Wednesday, October 12, 2005

Happy Birthday, Avery!

Birthday Booty
Originally uploaded by sixlyons.

More to come, but right now I just can't believe the yellow-haired child is three.

Tuesday, October 11, 2005

Let's Talk about Sex

I don't remember exactly what grade it was, though I think it was third grade. We were at a museum on a field trip and the tour guide stopped the class in front of a statue of a fat, naked bald man.

"Is this a man or a woman?" She said.

A flurry of hands shot up. One, called on, said, "A man."

"That's right," she said. "How do we know that the statue is a man?"

I raised my hand high and was called on. "Because he doesn't have any hair," I said.

"No," said the tour guide. "You can tell because he has a penis." Now, everyone and his brother could see Mr. Wiggles, but most of us knew better than to be talking about it in mixed company.

Today, I took Anna, Avery, and Will to eat at Chick-fil-A. There was one lady who looked a little slow, God bless her, and was dressed in the sexless uniforms typical of fast-food joints. Her hair was short. Her face was not dinstinctively feminine. There was little that was distinctively feminine about her.
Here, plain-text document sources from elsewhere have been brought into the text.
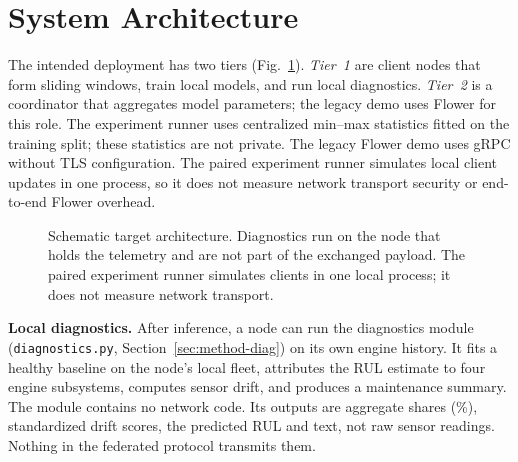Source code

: \section{System Architecture}
\label{sec:arch}
The intended deployment has two tiers (Fig.~\ref{fig:arch}). \emph{Tier~1} are client nodes that form sliding windows, train local models, and run local diagnostics. \emph{Tier~2} is a coordinator that aggregates model parameters; the legacy demo uses Flower for this role. The experiment runner uses centralized min--max statistics fitted on the training split; these statistics are not private. The legacy Flower demo uses gRPC without TLS configuration. The paired experiment runner simulates local client updates in one process, so it does not measure network transport security or end-to-end Flower overhead.

\begin{figure}[t]
\centering
{}
\caption{Schematic target architecture. Diagnostics run on the node that holds the telemetry and are not part of the exchanged payload. The paired experiment runner simulates clients in one local process; it does not measure network transport.}
\label{fig:arch}
\end{figure}

\textbf{Local diagnostics.} After inference, a node can run the diagnostics module (\texttt{diagnostics.py}, Section~\ref{sec:method-diag}) on its own engine history. It fits a healthy baseline on the node's local fleet, attributes the RUL estimate to four engine subsystems, computes sensor drift, and produces a maintenance summary. The module contains no network code. Its outputs are aggregate shares (\%), standardized drift scores, the predicted RUL and text, not raw sensor readings. Nothing in the federated protocol transmits them.

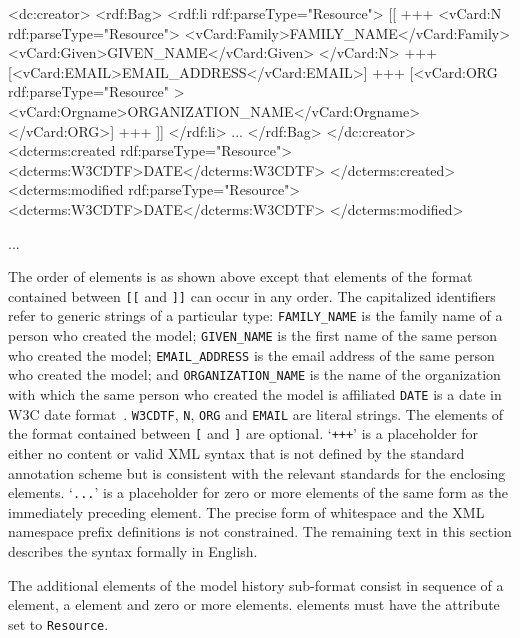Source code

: \begin{blockChanged}

\begin{example}
<dc:creator>
  <rdf:Bag>
    <rdf:li rdf:parseType="Resource">
      [[
      +++
      <vCard:N rdf:parseType="Resource">
        <vCard:Family>FAMILY_NAME</vCard:Family>
        <vCard:Given>GIVEN_NAME</vCard:Given>
      </vCard:N>
      +++
      [<vCard:EMAIL>EMAIL_ADDRESS</vCard:EMAIL>]
      +++
      [<vCard:ORG rdf:parseType="Resource" >
        <vCard:Orgname>ORGANIZATION_NAME</vCard:Orgname>
      </vCard:ORG>]
      +++
      ]]
    </rdf:li>
    ...
  </rdf:Bag>
</dc:creator>
<dcterms:created rdf:parseType="Resource">
  <dcterms:W3CDTF>DATE</dcterms:W3CDTF>
</dcterms:created>
<dcterms:modified rdf:parseType="Resource">
  <dcterms:W3CDTF>DATE</dcterms:W3CDTF>
</dcterms:modified>
\end{example}
...

\end{blockChanged}

The order of elements is as shown above except that elements of
the format contained between \texttt{[[} and \texttt{]]} can occur
in any order.  The capitalized identifiers refer to generic
strings of a particular type: \texttt{FAMILY\_NAME} is the family
name of a person who created the model; \texttt{GIVEN\_NAME} is
the first name of the same person who created the model;
\texttt{EMAIL\_ADDRESS} is the email address of the same person
who created the model; and \texttt{ORGANIZATION\_NAME} is the name
of the organization with which the same person who created the
model is affiliated \texttt{DATE} is a date in W3C date
format~\citep{wolf:1998}. \texttt{W3CDTF}, \texttt{N},
\texttt{ORG} and \texttt{EMAIL} are literal strings. The elements
of the format contained between \texttt{[} and \texttt{]} are
optional. `\texttt{+++}' is a placeholder for either no content or
valid XML syntax that is not defined by the standard annotation
scheme but is consistent with the relevant standards for the
enclosing elements. `\texttt{...}' is a placeholder for zero or
more elements of the same form as the immediately preceding
element. The precise form of whitespace and the XML namespace
prefix definitions is not constrained.  The remaining text in this
section describes the syntax formally in English.

The additional elements of the model history sub-format consist in
sequence of a  element, a
 element and zero or more
 elements.   elements must have
the attribute  set to \texttt{Resource}.

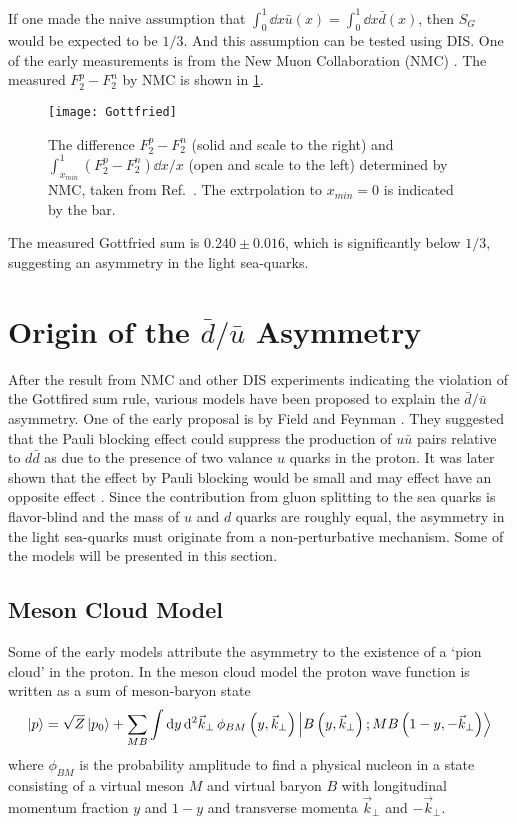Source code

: \documentclass[../main.tex]{subfiles}
\begin{document}
If one made the naive assumption that $\int_0^1\dd{x} \bar{u}\left(x\right)=\int_0^1\dd{x} \bar{d}\left(x\right)$,
then $S_G$ would be expected to be $1/3$. And this assumption can be tested using DIS.
One of the early measurements is from the New Muon Collaboration (NMC) \cite{amaudruz1991}.
The measured $F_2^p-F_2^n$ by NMC is shown in \cref{fig:NMC_Gottfried}.
\begin{figure}[htbp!]
	\centering
	\texttt{[image: Gottfried]}
	\caption{The difference $F_2^p -F_2^n$ (solid and scale to the right) and
		$\int_{x_{min}}^1 (F_2^p-F_2^n)\dd{x}/x$ (open and scale to the left)
		determined by NMC, taken from Ref.~\cite{amaudruz1991}. The extrpolation
		to $x_{min}=0$ is indicated by the bar.}
	\label{fig:NMC_Gottfried}
\end{figure}
The measured Gottfried sum is $0.240 \pm 0.016$, which is significantly below
$1/3$, suggesting an asymmetry in the light sea-quarks.

\section{Origin of the \texorpdfstring{$\bar{d}/\bar{u}$}{dbar/ubar} Asymmetry }
After the result from NMC and other DIS experiments indicating the violation of the Gottfired sum rule,
various models have been proposed to explain the $\bar{d}/\bar{u}$ asymmetry. One of the early proposal
is by Field and Feynman \cite{field1977}. They suggested that the Pauli blocking effect
could suppress the production of $u\bar{u}$ pairs relative to  $d\bar{d}$ as due to the presence of two
valance $u$ quarks in the proton. It was later shown that the effect by Pauli blocking would be small and
may effect have an opposite effect \cite{steffens1997}. Since the contribution from gluon splitting to the
sea quarks is flavor-blind and the mass of $u$ and $d$ quarks are roughly equal, the asymmetry in the
light sea-quarks must originate from a non-perturbative mechanism. Some of the models will be presented in this section.

\subsection{Meson Cloud Model}
Some of the early models attribute the asymmetry to the existence of a `pion cloud' in the proton.
In the meson cloud model \cite{kumano1998} the proton wave function is written as a sum of meson-baryon state
\begin{equation}
	\ket{p} = \sqrt{Z}\ket{p_0} + \sum_{MB}\int \dd{y} \dd[2]{\vec{k}_\perp} \phi_{BM} \left(y, \vec{k}_\perp\right)\ket{B\left(y, \vec{k}_\perp\right);MB\left(1-y, -\vec{k}_\perp\right)}
\end{equation}
where $\phi_{BM}$ is the probability amplitude to find a physical nucleon in a state consisting of a virtual
meson $M$ and virtual baryon $B$ with longitudinal momentum fraction $y$ and $1-y$ and transverse momenta
$\vec{k}_\perp$ and $-\vec{k}_\perp$.
\end{document}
Avery, the yellow-haired child, said to me, "What's his name?"

"I don't know what her name is," I said.

"Maybe we should call him Ketchup Boy," she said.

I nodded thoughtfully - the employee was spending a lot of time around the condiment station. "How about 'Ketchup Girl'?" I said.
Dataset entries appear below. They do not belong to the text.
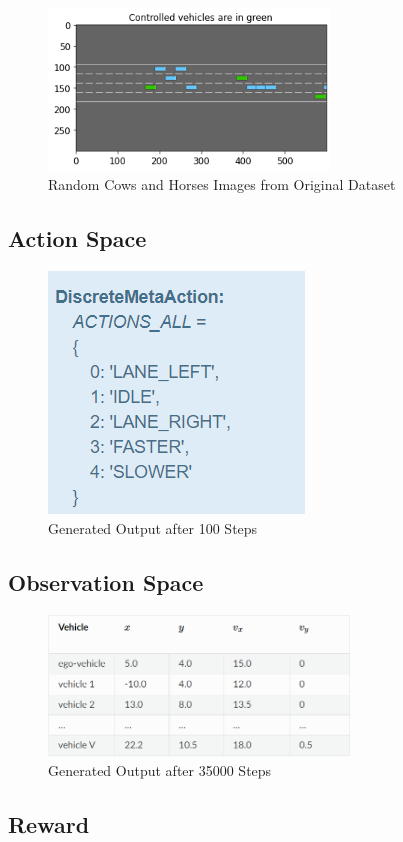 \documentclass[conference]{IEEEtran}
\begin{document}
\begin{figure}
\centerline{\includegraphics[width=75mm]{images/highway-env.png}}
\caption{Random Cows and Horses Images from Original Dataset}\label{fig1}
\end{figure}

\subsection{Action Space}

\begin{figure}
\centerline{\includegraphics[width=0.3\linewidth]{images/action_space.png}}
\caption{Generated Output after 100 Steps}
\label{fig2}
\end{figure}

\subsection{Observation Space}

\begin{figure}
\centerline{\includegraphics[width=80mm]{images/observation_space.png}}
\caption{Generated Output after 35000 Steps}
\label{fig3}
\end{figure}

\subsection{Reward}
\end{document}
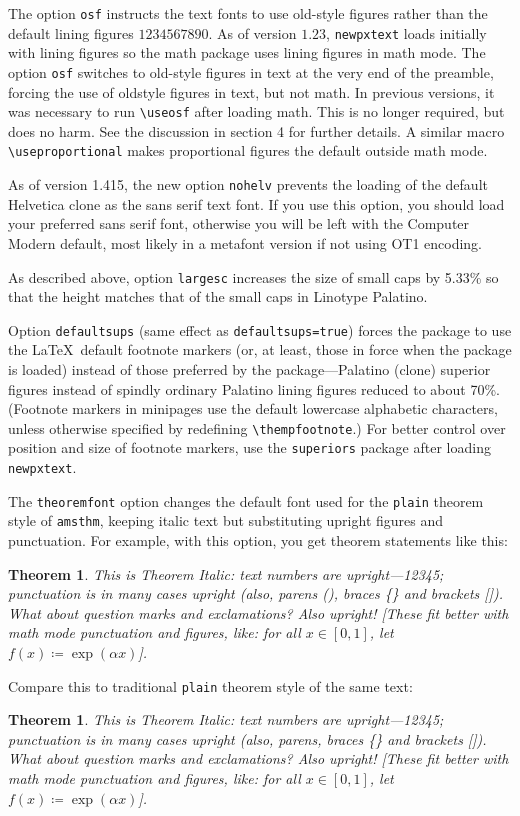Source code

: \documentclass[11pt]{article}
\theoremstyle{oldplain}
\newtheorem{oldthm}{Theorem}[section]
\theoremstyle{plain}
\newtheorem{thm}{Theorem}[section]
\begin{document}
The option \texttt{osf} instructs the text fonts to use old-style figures  rather than the default lining figures $1234567890$. As of version $1.23$, {\tt newpxtext} loads initially with lining figures so the math package uses lining figures in math mode. The option {\tt osf} switches to old-style figures in text at the very end of the preamble, forcing the use of oldstyle figures in text, but not math. In previous versions, it was necessary to run 
\verb|\useosf| after loading math. This is no longer required, but does no harm. See the discussion in section 4 for further details. A similar macro \verb|\useproportional| makes proportional figures the default outside math mode. 

As of version 1.415, the new option {\tt nohelv} prevents the loading of the default Helvetica clone as the sans serif text font. If you use this option, you should load your preferred sans serif font, otherwise you will be left with the Computer Modern default, most likely in a metafont version if not using OT1 encoding.

As described above, option {\tt largesc} increases the size of small caps by  5.33\% so that the height matches that of the small caps in Linotype Palatino.

Option {\tt defaultsups} (same effect as {\tt defaultsups=true}) forces the package to use the \LaTeX\ default footnote markers (or, at least, those in force when the package is loaded) instead of those preferred by the package---Palatino (clone) superior figures instead of spindly ordinary Palatino lining figures reduced to about 70\%. (Footnote markers in minipages use the default lowercase alphabetic characters, unless otherwise specified by redefining \verb|\thempfootnote|.) For better control over position and size of footnote markers, use the {\tt superiors} package after loading {\tt newpxtext}. 

The {\tt theoremfont} option changes the default font used for the {\tt plain} theorem style of {\tt amsthm}, keeping italic text but substituting upright figures and punctuation. For example, with this option, you get theorem statements like this:

\begin{thm}
This is Theorem Italic: text numbers are upright---12345; punctuation is in many cases upright (also, parens (), braces \{\} and brackets []). What about question marks and exclamations? Also upright! [These fit better with math mode punctuation and figures, like: for all $x\in[0,1]$, let $f(x)\coloneq \exp(\alpha x)$].
\end{thm}
Compare this to traditional {\tt plain} theorem style of the same text:
\begin{oldthm}
This is Theorem Italic: text numbers are upright---12345; punctuation is in many cases upright (also, parens, braces \{\} and brackets []). What about question marks and exclamations? Also upright! [These fit better with math mode punctuation and figures, like: for all $x\in[0,1]$, let $f(x)\coloneq \exp(\alpha x)$].
\end{oldthm}
\end{document}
"Okay," said the yellow-haired child.

In Target today it struck me just how oversexed our culture is. Every woman's magazine I saw advertised tips on better sex. Diets and Sex. Diets and Sex. It's all the magazines advertised. Even Martha had a magazine: Diets and Prison Sex. Well, I didn't see the last one, but I've sent the idea to Martha. Sigh. So many dead trees, so little good sex.

Monday, October 10, 2005

Sonnets, Will, and Pneumopaedobaptism

Gerard Manley Hopkins is one of my favorite poets, and I recently found an Italian sonnet he wrote with which I was unfamiliar. My discovery came through the Eugene Peterson book, Christ Plays in Ten Thousand Places, which was released this year. The title of the book is a line from the sonnet. (By the way, it is an excellent book on spiritual theology and I would highly recommend it.)

Will wore an orange plaid shirt and looked very handsome as he participated in his pneumopaedobaptism (child dedication ceremony) at church yesterday. I read the Hopkins poem, which contrasts how natural objects - kingfishers, dragonflies, stones, strings, bells - sing themselves while humanity ought to justice and grace. I want to show Will how to justice and grace in his world, and how to let Christ play through him.
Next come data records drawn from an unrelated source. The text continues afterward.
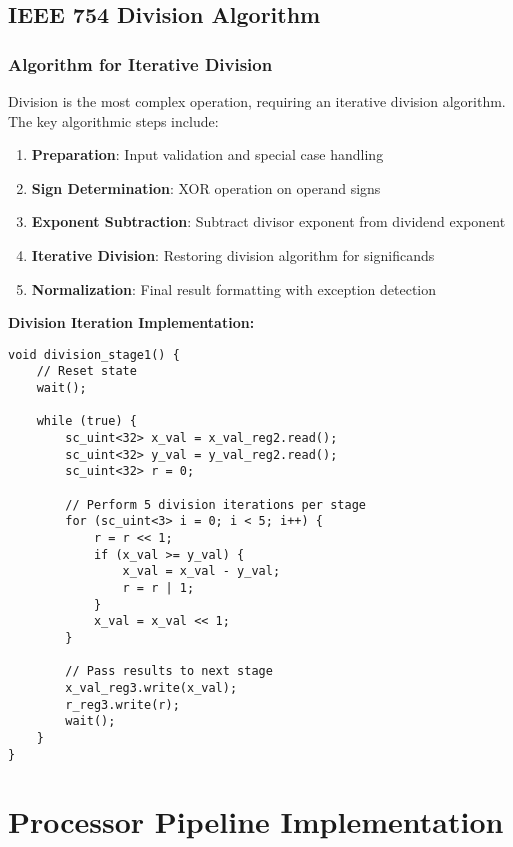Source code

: \subsection{IEEE 754 Division Algorithm}
\label{subsec:ieee754_division}

\subsubsection{Algorithm for Iterative Division}

Division is the most complex operation, requiring an iterative division algorithm. The key algorithmic steps include:

\begin{enumerate}
    \item \textbf{Preparation}: Input validation and special case handling
    \item \textbf{Sign Determination}: XOR operation on operand signs
    \item \textbf{Exponent Subtraction}: Subtract divisor exponent from dividend exponent
    \item \textbf{Iterative Division}: Restoring division algorithm for significands
    \item \textbf{Normalization}: Final result formatting with exception detection
\end{enumerate}

\textbf{Division Iteration Implementation:}
\begin{lstlisting}[caption=Division Iteration Stage]
void division_stage1() {
    // Reset state
    wait();
    
    while (true) {
        sc_uint<32> x_val = x_val_reg2.read();
        sc_uint<32> y_val = y_val_reg2.read();
        sc_uint<32> r = 0;

        // Perform 5 division iterations per stage
        for (sc_uint<3> i = 0; i < 5; i++) {
            r = r << 1;
            if (x_val >= y_val) {
                x_val = x_val - y_val;
                r = r | 1;
            }
            x_val = x_val << 1;
        }

        // Pass results to next stage
        x_val_reg3.write(x_val);
        r_reg3.write(r);
        wait();
    }
}
\end{lstlisting}



\section{Processor Pipeline Implementation}
\label{sec:processor_pipeline}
It was one of those moments, however, as my baptism was, that was immersed in irony. Baptism is such a beautiful symbol of union with, of membership in, of identification with Christ and his body. The Sunday I was baptised came on the heels of the fellowship/denomination I was then a part of splitting over the issue of, well, baptism. In the same way, Will's air-baptism happened even as we learned of the dissolution of our baby church plant. As our mother congregation covenanted to raise Will in the fear-of-the-Lord, we understood that we would not be a part of this community much longer either - unless the Lord moves us closer than 40 minutes away.

The ironies, incidentally, don't bother me much. To me they point to something redeemed in the midst of brokenness, rather than something broken in the midst of redemption. It was a beautiful ceremony, and I wish all of you could have witnessed it.

Friday, October 07, 2005

Sans Teeth . . . Sans Everything

I went to the dentist yesterday to replace a filling that had fallen out. They replaced it and told me I didn't have to come back till spring. That sounded so nice. So nice.

So today I was eating a Tootsie Roll when half-way through it I realized it had ripped my lonely crown out - yeah, the one I got in June. I guess the re-crowning ceremonies will have to wait till Monday since all my dentists are at seminars today. I hope they learn how to make better cement.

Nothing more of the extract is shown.